Writing, I’ve gotta give you some credit. You never forgot me, even when I let you fade from my memory. You never stopped calling. For a few months, I ignored those calls, until one day you left me a voicemail with just five words - “Remember when writing was fun?”. It left me with three questions:

  1. Who even sends voicemails anymore?

  2. What kind of individual refers to themselves in the third person?

  3. Writing really was fun. Whatever happened to that?


The third question stuck with me, and I began to reflect. I soon realized that writing started to suck when it became Writing. My love for writing withered when I imposed other people’s rules onto it. So I decided to start writing again. And screw Writing Right, I was gonna write my way. But what was my way? I hadn’t faced a blank page in so long. I started to question what I would do differently this time so I wouldn’t fail at writing. Then it hit me. 

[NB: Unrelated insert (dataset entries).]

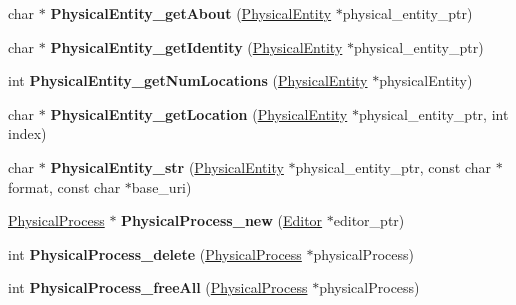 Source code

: \begin{DoxyCompactItemize}
\item 
\mbox{\label{namespaceomexmeta_a7f59e7b6f143fc61441cfb435262e1cb}} 
char $\ast$ {\bfseries Physical\+Entity\+\_\+get\+About} (\hyperlink{classomexmeta_1_1PhysicalEntity}{Physical\+Entity} $\ast$physical\+\_\+entity\+\_\+ptr)
\item 
\mbox{\label{namespaceomexmeta_aaa3ea01b3791ca3f7eb417457b07db6b}} 
char $\ast$ {\bfseries Physical\+Entity\+\_\+get\+Identity} (\hyperlink{classomexmeta_1_1PhysicalEntity}{Physical\+Entity} $\ast$physical\+\_\+entity\+\_\+ptr)
\item 
\mbox{\label{namespaceomexmeta_acc3cb121e83fea6627185101e64db8e9}} 
int {\bfseries Physical\+Entity\+\_\+get\+Num\+Locations} (\hyperlink{classomexmeta_1_1PhysicalEntity}{Physical\+Entity} $\ast$physical\+Entity)
\item 
\mbox{\label{namespaceomexmeta_a63e0d41567ae512005d7c9e50037e44e}} 
char $\ast$ {\bfseries Physical\+Entity\+\_\+get\+Location} (\hyperlink{classomexmeta_1_1PhysicalEntity}{Physical\+Entity} $\ast$physical\+\_\+entity\+\_\+ptr, int index)
\item 
\mbox{\label{namespaceomexmeta_a2ca2e5f41e156dc785bb858f82a088d4}} 
char $\ast$ {\bfseries Physical\+Entity\+\_\+str} (\hyperlink{classomexmeta_1_1PhysicalEntity}{Physical\+Entity} $\ast$physical\+\_\+entity\+\_\+ptr, const char $\ast$format, const char $\ast$base\+\_\+uri)
\item 
\mbox{\label{namespaceomexmeta_a4b7cef4fcdbd4502c94b18da2f85470f}} 
\hyperlink{classomexmeta_1_1PhysicalProcess}{Physical\+Process} $\ast$ {\bfseries Physical\+Process\+\_\+new} (\hyperlink{classomexmeta_1_1Editor}{Editor} $\ast$editor\+\_\+ptr)
\item 
\mbox{\label{namespaceomexmeta_a97146d9b855c53650e54c471f053a4dc}} 
int {\bfseries Physical\+Process\+\_\+delete} (\hyperlink{classomexmeta_1_1PhysicalProcess}{Physical\+Process} $\ast$physical\+Process)
\item 
\mbox{\label{namespaceomexmeta_a3ccca8297fc991baf57065570938ed84}} 
int {\bfseries Physical\+Process\+\_\+free\+All} (\hyperlink{classomexmeta_1_1PhysicalProcess}{Physical\+Process} $\ast$physical\+Process)

\end{DoxyCompactItemize}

You can’t fail at writing, because writing is just thinking with your hands

Dear writing, I’m done thinking about you. No more niches, no more prescribed cadence, no more approved methods. Maybe I’ll figure out those things one day, but for now, I’m happy to just write. It’s time to hurl myself back into you.

Love,

Joojo 

PS: If eavesdropping on this love letter is making you contemplate your own relationship to writing, stop. The only way to truly Write Right is to write, right? So stop pondering and pick up your pen. It’s time to think with your hands.